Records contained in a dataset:
Segment Open

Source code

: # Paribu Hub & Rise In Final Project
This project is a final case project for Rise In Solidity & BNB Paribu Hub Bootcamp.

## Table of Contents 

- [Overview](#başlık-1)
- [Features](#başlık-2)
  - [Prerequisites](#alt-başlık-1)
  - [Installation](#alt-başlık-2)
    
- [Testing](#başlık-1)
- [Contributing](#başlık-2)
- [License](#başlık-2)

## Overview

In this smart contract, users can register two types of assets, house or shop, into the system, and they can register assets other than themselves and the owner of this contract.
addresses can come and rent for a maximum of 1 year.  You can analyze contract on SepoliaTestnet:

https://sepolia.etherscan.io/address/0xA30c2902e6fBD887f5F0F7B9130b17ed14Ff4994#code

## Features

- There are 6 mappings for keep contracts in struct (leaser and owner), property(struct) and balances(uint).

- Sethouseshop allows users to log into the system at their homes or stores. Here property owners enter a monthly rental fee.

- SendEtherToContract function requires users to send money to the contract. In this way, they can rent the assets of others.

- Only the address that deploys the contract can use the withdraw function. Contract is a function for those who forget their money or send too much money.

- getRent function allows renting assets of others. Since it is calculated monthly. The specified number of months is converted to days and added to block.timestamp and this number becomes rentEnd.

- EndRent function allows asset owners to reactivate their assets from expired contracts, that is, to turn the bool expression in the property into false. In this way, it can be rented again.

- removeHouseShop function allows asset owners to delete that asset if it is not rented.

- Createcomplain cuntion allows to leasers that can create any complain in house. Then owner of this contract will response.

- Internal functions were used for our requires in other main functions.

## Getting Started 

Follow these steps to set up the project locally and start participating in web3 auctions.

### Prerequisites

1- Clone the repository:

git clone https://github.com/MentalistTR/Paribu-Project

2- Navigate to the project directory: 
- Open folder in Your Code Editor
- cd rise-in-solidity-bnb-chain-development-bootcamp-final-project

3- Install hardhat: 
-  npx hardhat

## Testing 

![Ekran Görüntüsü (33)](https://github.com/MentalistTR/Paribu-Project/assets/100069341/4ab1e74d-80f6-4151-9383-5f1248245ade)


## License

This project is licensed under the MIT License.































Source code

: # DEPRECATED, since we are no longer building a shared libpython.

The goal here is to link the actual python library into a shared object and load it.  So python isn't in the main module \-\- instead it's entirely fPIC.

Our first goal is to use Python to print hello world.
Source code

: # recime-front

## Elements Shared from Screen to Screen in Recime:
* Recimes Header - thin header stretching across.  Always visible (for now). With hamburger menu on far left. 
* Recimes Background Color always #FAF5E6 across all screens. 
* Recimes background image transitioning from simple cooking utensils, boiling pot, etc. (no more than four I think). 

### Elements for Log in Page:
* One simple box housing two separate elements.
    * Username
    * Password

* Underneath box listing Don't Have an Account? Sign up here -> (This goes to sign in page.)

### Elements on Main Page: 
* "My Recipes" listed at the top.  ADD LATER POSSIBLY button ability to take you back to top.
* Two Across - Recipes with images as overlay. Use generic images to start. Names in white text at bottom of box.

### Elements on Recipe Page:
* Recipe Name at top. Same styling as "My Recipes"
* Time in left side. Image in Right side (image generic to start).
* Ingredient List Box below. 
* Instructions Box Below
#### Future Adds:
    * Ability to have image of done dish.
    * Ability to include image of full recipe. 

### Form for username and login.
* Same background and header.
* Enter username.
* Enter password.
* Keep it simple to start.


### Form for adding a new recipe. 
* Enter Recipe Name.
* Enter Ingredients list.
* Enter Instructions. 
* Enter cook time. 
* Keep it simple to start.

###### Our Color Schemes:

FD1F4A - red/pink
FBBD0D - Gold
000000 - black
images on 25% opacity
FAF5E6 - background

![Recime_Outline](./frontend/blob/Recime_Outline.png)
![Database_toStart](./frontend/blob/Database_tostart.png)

Segment Closed

Out of the preceding entries, pull every line containing the string "users".

* Response area *
In this smart contract, users can register two types of assets, house or shop, into the system, and they can register assets other than themselves and the owner of this contract.
- Sethouseshop allows users to log into the system at their homes or stores. Here property owners enter a monthly rental fee.
- SendEtherToContract function requires users to send money to the contract. In this way, they can rent the assets of others.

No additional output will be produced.